• Supplied records:
· · · · ·
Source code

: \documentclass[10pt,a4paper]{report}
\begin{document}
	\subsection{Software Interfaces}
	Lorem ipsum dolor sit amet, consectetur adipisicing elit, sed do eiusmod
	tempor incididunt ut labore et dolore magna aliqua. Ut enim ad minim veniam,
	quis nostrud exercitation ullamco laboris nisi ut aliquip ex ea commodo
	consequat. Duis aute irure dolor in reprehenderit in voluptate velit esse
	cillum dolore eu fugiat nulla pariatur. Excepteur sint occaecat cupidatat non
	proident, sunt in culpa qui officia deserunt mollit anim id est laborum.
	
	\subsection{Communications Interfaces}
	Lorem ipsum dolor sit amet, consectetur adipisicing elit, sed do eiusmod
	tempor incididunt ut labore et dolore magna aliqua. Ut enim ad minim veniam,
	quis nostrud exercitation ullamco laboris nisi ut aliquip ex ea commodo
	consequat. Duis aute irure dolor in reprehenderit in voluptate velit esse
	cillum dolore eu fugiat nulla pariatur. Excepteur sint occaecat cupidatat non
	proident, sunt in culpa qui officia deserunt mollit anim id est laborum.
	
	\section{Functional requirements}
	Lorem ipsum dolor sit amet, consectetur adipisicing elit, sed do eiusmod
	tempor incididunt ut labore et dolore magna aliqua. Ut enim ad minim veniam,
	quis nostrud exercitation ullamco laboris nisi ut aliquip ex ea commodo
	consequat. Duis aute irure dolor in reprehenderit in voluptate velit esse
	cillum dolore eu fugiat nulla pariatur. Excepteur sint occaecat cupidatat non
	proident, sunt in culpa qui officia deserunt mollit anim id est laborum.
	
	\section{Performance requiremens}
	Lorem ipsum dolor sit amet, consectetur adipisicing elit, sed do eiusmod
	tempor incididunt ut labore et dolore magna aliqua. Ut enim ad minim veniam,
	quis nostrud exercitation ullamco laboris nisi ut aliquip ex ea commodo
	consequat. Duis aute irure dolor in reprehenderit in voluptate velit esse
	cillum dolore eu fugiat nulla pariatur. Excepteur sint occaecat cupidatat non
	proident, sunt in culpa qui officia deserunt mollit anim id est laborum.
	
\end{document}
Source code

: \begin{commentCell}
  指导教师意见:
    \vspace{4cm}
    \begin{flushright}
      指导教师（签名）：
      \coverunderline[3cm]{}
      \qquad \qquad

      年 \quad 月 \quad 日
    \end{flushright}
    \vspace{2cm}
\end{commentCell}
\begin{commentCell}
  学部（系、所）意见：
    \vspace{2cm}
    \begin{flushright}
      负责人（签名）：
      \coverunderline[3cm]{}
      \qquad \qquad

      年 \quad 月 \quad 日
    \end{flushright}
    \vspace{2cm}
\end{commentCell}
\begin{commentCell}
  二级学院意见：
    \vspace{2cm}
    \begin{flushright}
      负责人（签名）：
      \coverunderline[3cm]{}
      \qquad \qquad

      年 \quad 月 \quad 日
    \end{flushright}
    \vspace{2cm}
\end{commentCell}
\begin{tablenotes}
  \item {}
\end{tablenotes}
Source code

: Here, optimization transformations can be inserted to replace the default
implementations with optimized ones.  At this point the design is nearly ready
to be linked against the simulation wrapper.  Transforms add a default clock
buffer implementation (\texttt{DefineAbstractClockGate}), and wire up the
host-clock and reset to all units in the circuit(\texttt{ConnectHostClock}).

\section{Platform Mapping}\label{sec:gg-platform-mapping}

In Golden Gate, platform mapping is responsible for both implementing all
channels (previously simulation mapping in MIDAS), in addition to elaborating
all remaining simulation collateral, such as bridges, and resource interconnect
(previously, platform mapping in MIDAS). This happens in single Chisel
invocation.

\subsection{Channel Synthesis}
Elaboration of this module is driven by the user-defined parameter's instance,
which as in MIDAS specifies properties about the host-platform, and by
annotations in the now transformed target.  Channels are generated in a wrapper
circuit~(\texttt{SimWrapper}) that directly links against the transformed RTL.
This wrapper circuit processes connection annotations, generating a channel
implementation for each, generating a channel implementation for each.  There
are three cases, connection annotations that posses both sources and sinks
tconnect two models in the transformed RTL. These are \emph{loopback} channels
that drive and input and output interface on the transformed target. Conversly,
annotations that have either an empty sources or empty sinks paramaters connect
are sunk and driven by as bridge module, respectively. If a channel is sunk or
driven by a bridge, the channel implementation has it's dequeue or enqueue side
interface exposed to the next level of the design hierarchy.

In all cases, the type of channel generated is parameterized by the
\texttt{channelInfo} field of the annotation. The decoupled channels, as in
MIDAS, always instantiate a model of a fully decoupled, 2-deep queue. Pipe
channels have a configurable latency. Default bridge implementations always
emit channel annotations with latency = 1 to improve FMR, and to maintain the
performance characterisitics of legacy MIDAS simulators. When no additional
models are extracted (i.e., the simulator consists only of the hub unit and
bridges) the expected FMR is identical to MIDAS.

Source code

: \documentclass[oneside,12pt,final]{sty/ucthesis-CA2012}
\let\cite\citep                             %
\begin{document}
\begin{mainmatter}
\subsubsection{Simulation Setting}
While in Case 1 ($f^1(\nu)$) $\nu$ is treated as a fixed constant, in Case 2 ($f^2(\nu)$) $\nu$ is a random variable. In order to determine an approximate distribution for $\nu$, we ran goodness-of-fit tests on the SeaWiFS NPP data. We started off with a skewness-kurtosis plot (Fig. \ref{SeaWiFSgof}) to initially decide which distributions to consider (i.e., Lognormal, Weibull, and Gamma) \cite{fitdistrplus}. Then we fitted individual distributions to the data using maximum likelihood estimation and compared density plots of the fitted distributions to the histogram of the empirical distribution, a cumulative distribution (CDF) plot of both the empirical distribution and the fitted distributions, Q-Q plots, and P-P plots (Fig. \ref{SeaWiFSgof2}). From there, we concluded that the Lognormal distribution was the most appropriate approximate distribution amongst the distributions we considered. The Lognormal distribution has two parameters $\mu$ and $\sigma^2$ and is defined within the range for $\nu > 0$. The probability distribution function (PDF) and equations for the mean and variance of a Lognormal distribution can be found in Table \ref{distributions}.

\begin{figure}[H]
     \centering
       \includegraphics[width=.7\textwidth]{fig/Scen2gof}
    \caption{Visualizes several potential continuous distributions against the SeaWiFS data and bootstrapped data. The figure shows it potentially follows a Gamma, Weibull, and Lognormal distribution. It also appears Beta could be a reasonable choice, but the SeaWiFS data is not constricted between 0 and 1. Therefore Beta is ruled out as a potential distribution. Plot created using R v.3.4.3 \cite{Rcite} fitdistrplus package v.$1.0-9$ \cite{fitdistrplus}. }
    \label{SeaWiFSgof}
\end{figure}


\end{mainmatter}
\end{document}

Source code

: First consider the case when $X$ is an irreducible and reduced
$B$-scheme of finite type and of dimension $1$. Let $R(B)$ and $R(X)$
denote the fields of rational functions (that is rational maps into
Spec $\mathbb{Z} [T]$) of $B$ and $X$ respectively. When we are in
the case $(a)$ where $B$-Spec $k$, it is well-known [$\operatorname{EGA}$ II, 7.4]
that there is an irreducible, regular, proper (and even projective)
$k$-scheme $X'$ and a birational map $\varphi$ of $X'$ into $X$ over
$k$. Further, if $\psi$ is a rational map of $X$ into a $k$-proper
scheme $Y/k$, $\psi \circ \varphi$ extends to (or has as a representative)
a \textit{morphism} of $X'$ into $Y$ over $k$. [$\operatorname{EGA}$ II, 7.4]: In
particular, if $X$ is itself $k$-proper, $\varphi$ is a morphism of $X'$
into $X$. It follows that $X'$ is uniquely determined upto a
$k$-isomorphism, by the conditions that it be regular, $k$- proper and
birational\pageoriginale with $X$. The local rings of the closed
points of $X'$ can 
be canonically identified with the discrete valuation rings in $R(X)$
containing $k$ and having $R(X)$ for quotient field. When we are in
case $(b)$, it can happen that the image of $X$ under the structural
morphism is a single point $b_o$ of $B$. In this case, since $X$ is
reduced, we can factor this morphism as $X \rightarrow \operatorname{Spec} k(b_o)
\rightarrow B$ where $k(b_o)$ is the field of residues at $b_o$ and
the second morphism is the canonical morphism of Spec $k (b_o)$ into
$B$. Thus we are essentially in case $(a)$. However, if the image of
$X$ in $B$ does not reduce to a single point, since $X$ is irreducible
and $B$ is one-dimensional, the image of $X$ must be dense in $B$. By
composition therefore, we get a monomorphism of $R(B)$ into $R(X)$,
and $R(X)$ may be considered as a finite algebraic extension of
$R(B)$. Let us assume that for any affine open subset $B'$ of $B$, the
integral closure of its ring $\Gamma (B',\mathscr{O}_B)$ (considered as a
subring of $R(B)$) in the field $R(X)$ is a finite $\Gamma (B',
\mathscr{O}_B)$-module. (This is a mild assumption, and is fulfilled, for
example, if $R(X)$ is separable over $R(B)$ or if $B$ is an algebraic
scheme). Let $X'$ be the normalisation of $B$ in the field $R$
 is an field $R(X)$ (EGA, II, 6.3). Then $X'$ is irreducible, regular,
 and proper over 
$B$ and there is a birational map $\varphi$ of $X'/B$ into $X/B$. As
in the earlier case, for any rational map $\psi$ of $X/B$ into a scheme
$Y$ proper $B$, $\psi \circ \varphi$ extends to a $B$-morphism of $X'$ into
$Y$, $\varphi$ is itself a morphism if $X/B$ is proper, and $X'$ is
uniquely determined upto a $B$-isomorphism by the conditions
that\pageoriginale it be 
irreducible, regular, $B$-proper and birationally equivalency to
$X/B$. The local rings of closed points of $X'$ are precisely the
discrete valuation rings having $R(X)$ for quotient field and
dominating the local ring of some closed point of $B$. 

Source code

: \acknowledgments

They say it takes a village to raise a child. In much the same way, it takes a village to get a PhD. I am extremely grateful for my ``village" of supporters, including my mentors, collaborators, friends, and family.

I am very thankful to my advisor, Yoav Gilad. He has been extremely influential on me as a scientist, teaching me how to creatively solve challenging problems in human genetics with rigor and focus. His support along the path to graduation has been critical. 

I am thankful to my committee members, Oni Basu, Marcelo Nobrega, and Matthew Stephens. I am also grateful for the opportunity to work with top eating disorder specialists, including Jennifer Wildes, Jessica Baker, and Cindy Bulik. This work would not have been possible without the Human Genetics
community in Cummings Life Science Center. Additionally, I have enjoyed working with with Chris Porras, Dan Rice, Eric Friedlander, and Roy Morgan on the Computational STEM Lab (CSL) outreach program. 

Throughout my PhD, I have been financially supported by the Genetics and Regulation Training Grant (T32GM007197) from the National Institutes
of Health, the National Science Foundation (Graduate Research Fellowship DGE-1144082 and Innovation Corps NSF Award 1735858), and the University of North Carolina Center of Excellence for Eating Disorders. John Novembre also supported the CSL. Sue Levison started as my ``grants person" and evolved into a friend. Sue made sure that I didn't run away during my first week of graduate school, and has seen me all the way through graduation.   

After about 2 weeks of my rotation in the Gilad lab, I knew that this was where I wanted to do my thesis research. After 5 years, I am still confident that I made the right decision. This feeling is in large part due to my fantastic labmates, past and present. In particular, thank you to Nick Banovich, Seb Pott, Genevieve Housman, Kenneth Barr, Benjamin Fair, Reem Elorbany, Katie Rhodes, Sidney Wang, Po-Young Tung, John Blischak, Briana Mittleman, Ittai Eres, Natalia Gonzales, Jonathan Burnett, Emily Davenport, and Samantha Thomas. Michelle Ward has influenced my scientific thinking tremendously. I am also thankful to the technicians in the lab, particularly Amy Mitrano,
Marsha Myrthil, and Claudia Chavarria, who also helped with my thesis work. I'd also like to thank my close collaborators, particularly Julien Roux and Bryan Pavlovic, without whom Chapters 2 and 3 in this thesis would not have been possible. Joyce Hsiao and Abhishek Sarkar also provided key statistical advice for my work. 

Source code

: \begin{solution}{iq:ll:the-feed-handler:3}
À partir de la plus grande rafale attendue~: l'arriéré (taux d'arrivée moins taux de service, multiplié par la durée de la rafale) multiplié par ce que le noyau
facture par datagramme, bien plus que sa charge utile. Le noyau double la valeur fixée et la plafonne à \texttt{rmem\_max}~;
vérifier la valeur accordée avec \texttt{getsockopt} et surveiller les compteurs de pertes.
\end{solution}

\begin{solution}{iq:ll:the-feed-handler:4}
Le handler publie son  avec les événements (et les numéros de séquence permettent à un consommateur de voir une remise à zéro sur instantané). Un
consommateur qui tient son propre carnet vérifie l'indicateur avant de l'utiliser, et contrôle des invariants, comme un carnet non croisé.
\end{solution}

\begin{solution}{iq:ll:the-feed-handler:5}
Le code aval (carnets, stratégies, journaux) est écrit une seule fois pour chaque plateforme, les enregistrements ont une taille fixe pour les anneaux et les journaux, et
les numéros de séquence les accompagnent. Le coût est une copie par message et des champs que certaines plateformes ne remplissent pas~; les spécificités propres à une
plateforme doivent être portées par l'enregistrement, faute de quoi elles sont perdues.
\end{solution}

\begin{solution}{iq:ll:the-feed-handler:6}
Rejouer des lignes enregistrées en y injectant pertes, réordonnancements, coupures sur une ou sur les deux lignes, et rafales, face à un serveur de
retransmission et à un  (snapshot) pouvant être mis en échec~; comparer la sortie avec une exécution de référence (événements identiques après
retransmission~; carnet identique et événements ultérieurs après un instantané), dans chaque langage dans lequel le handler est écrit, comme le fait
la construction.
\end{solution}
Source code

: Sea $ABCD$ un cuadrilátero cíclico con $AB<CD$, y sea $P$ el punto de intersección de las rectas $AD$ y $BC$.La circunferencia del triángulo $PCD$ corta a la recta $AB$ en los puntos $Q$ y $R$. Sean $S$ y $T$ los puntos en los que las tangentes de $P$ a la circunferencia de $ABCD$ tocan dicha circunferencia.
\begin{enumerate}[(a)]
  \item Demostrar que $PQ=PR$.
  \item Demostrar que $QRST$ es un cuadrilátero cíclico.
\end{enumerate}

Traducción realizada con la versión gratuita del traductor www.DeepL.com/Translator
· · · · ·
• Task instructions:
The line above containing "particular, if $X$", the line containing "and proper over", and every line between them are to be transcribed exactly; no other line is wanted.

• Exercise solution:
particular, if $X$ is itself $k$-proper, $\varphi$ is a morphism of $X'$
into $X$. It follows that $X'$ is uniquely determined upto a
$k$-isomorphism, by the conditions that it be regular, $k$- proper and
birational\pageoriginale with $X$. The local rings of the closed
points of $X'$ can 
be canonically identified with the discrete valuation rings in $R(X)$
containing $k$ and having $R(X)$ for quotient field. When we are in
case $(b)$, it can happen that the image of $X$ under the structural
morphism is a single point $b_o$ of $B$. In this case, since $X$ is
reduced, we can factor this morphism as $X \rightarrow \operatorname{Spec} k(b_o)
\rightarrow B$ where $k(b_o)$ is the field of residues at $b_o$ and
the second morphism is the canonical morphism of Spec $k (b_o)$ into
$B$. Thus we are essentially in case $(a)$. However, if the image of
$X$ in $B$ does not reduce to a single point, since $X$ is irreducible
and $B$ is one-dimensional, the image of $X$ must be dense in $B$. By
composition therefore, we get a monomorphism of $R(B)$ into $R(X)$,
and $R(X)$ may be considered as a finite algebraic extension of
$R(B)$. Let us assume that for any affine open subset $B'$ of $B$, the
integral closure of its ring $\Gamma (B',\mathscr{O}_B)$ (considered as a
subring of $R(B)$) in the field $R(X)$ is a finite $\Gamma (B',
\mathscr{O}_B)$-module. (This is a mild assumption, and is fulfilled, for
example, if $R(X)$ is separable over $R(B)$ or if $B$ is an algebraic
scheme). Let $X'$ be the normalisation of $B$ in the field $R$
 is an field $R(X)$ (EGA, II, 6.3). Then $X'$ is irreducible, regular,
 and proper over 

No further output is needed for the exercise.